More Microsoft Bashing (Not Really, But the ‘Softies Will Think So)
Posted by Bob Warfield on November 23, 2007
I’ve written before and gotten a lot of comments on what I call “Microsoft’s Expensive Rift With the Web“. Many of the commenters mistakenly thought I was positioning Java against .NET and bashing Microsoft. I don’t as Microsoft Bashing so much as identifying an area where their tactics are hurting Microsoft more than the competition. In reality, I was lamenting that Microsoft’s “winner take all” view of everything makes their life more difficult than it has to be in these times of Open Source.
Stowe Boyd passes along a similar article that Matt Asay wrote that has a good way of showing how their approach as applied to the Office Suite Wars Part II (they won Part I) is their Achilles Heel. In essence, his view is that Microsoft is fighting the new war with the old tactics. They’re fighting a rear guard action to hold on with the desktop when they hsould be fighting to win the Office in the Clouds War.

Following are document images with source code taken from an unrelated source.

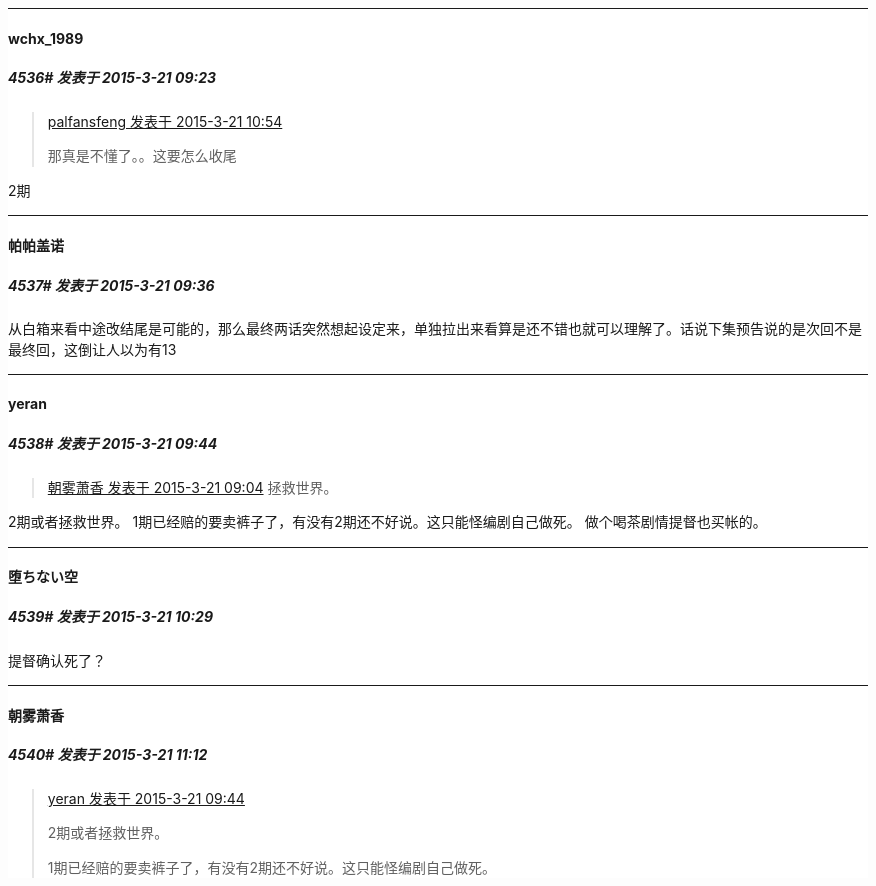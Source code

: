 
-----

####  wchx_1989  
##### 4536#       发表于 2015-3-21 09:23


<blockquote><a href="httphttps://bbs.saraba1st.com/2b/forum.php?mod=redirect&amp;goto=findpost&amp;pid=28414871&amp;ptid=1009008" target="_blank">palfansfeng 发表于 2015-3-21 10:54</a>

那真是不懂了。。这要怎么收尾</blockquote>
2期


-----

####  帕帕盖诺  
##### 4537#       发表于 2015-3-21 09:36


从白箱来看中途改结尾是可能的，那么最终两话突然想起设定来，单独拉出来看算是还不错也就可以理解了。话说下集预告说的是次回不是最终回，这倒让人以为有13


-----

####  yeran  
##### 4538#       发表于 2015-3-21 09:44


<blockquote><a href="httphttps://bbs.saraba1st.com/2b/forum.php?mod=redirect&amp;amp;goto=findpost&amp;amp;pid=28414910&amp;amp;ptid=1009008" target="_blank">朝雾萧香 发表于 2015-3-21 09:04</a>
拯救世界。</blockquote>
2期或者拯救世界。
1期已经赔的要卖裤子了，有没有2期还不好说。这只能怪编剧自己做死。
做个喝茶剧情提督也买帐的。


-----

####  堕ちない空  
##### 4539#       发表于 2015-3-21 10:29


提督确认死了？


-----

####  朝雾萧香  
##### 4540#       发表于 2015-3-21 11:12


<blockquote><a href="httphttps://bbs.saraba1st.com/2b/forum.php?mod=redirect&amp;goto=findpost&amp;pid=28415134&amp;ptid=1009008" target="_blank">yeran 发表于 2015-3-21 09:44</a>

2期或者拯救世界。

1期已经赔的要卖裤子了，有没有2期还不好说。这只能怪编剧自己做死。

Shades of Dunkirk if they aren’t careful.
Then there’s this edgy (sorry, no pun intended!) comment from Umair Haque:
No one’s gonna give up preference info to a player like Microsoft – because no one trusts Microsoft. And trust is at the heart of value creation in the edgeconomy.

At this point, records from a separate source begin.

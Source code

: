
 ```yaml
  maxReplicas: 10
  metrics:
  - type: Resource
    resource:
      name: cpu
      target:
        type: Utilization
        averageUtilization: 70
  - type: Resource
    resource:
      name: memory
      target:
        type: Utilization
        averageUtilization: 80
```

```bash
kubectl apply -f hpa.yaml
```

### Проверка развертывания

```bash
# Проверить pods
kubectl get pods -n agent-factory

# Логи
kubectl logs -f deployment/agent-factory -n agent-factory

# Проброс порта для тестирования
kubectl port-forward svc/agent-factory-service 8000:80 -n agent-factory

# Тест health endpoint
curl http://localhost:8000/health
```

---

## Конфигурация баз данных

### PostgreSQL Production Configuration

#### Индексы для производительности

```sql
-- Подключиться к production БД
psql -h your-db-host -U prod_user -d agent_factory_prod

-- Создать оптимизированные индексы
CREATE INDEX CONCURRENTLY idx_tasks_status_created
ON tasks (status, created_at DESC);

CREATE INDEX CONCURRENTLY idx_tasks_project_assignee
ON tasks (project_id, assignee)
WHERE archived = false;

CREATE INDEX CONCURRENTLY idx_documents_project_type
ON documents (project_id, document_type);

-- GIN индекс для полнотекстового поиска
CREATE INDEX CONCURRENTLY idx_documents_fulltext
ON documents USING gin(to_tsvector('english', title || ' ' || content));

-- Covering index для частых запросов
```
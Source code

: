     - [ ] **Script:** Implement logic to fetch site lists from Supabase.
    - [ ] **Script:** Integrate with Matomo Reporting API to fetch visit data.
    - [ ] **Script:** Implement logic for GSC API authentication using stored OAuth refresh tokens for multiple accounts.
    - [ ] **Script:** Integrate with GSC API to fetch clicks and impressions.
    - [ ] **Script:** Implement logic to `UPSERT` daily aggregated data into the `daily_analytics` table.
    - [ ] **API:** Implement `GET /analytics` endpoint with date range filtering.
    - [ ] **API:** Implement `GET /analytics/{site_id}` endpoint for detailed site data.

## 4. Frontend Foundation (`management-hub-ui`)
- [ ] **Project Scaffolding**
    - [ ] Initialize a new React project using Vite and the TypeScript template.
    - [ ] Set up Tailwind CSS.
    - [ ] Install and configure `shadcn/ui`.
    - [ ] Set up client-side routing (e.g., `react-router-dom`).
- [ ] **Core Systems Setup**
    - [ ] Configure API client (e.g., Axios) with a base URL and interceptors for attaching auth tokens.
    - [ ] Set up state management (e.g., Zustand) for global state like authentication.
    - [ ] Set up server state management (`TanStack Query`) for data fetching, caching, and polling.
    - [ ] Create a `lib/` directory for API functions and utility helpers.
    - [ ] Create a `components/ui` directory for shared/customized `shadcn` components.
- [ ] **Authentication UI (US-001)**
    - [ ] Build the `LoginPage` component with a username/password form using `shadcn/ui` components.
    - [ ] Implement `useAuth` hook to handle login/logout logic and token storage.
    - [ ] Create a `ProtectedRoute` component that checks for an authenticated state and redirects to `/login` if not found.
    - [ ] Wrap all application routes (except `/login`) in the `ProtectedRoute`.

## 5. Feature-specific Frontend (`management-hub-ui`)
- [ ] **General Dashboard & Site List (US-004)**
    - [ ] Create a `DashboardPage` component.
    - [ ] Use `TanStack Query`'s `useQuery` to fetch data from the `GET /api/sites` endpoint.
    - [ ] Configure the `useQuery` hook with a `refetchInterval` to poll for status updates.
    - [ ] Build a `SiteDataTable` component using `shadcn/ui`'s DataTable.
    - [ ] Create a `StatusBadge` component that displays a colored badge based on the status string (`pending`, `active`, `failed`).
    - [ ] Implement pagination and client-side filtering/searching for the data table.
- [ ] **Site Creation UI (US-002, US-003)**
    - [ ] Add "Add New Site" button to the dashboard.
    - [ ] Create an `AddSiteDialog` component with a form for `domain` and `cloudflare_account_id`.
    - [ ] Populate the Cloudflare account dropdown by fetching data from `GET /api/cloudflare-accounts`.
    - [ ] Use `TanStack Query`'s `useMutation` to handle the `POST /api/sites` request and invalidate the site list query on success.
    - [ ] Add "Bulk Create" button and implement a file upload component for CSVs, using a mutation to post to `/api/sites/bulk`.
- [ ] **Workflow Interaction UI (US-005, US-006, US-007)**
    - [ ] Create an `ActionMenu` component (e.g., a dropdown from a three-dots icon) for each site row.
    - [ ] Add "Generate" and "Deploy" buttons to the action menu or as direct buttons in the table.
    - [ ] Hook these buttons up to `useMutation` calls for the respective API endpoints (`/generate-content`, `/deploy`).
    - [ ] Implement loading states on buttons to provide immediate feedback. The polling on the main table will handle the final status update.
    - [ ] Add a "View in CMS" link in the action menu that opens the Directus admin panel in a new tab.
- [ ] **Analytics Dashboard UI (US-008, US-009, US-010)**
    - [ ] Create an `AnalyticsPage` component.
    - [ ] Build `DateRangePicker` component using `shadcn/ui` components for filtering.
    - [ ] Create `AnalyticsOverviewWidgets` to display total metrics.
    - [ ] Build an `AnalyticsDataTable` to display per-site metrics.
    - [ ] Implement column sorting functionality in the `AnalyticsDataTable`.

Part of the problem I’m writing about is this trust issue. And the lack of trust comes when a company tries to hard to make themselves a winner by making everyone else the loser. As Haque puts it:
The fundamental problem is that Microsoft is playing massconomy games in an edgeconomy. Coercion doesn’t work; closure doesn’t work; and, most definitely of all, evil doesn’t work.
And those games are wired into it’s DNA. Microsoft will never – ever – pioneer new market space, explode a value proposition, or redesign a value chain.
The one place I think I’ll disagree with Umair is that I hate to ever say never. The guys at Microsoft are smart. They just haven’t been able to learn a new strategy. But maybe with enough new faces there will be a new strategy. Time will tell.
Take heart, Microsofties. I think Oracle will more likely be slaughtered first by the Cloud than Microsoft Office.